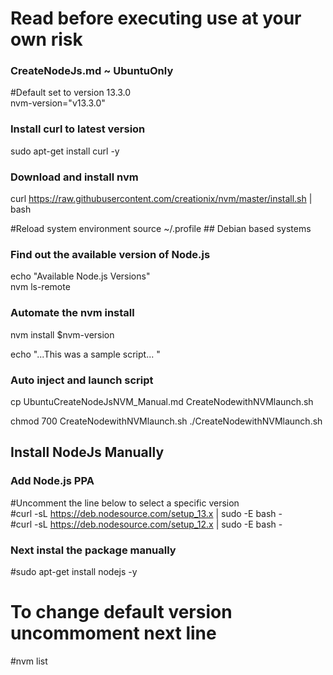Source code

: # Read before executing use at your own risk

### CreateNodeJs.md ~ UbuntuOnly

#Default set to version 13.3.0  
nvm-version="v13.3.0"

### Install curl to latest version
sudo apt-get install curl -y

### Download and install nvm
curl https://raw.githubusercontent.com/creationix/nvm/master/install.sh | bash


#Reload system environment 
source ~/.profile     ## Debian based systems 

### Find out the available version of Node.js 
echo "Available Node.js Versions"  
nvm ls-remote


### Automate the nvm install  
nvm install $nvm-version

echo "...This was a sample script... "


### Auto inject and launch script

cp UbuntuCreateNodeJsNVM_Manual.md CreateNodewithNVMlaunch.sh

chmod 700 CreateNodewithNVMlaunch.sh
./CreateNodewithNVMlaunch.sh


## Install NodeJs Manually

### Add Node.js PPA
#Uncomment the line below to select a specific version  
#curl -sL https://deb.nodesource.com/setup_13.x | sudo -E bash -  
#curl -sL https://deb.nodesource.com/setup_12.x | sudo -E bash -  

### Next instal the package manually
#sudo apt-get install nodejs -y



# To change default version uncommoment next line 
#nvm list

■ **Directions**
If a line of the records above holds the word "nodesource", show it.

■ **Answer to this exercise**
#curl -sL https://deb.nodesource.com/setup_13.x | sudo -E bash -  
#curl -sL https://deb.nodesource.com/setup_12.x | sudo -E bash -  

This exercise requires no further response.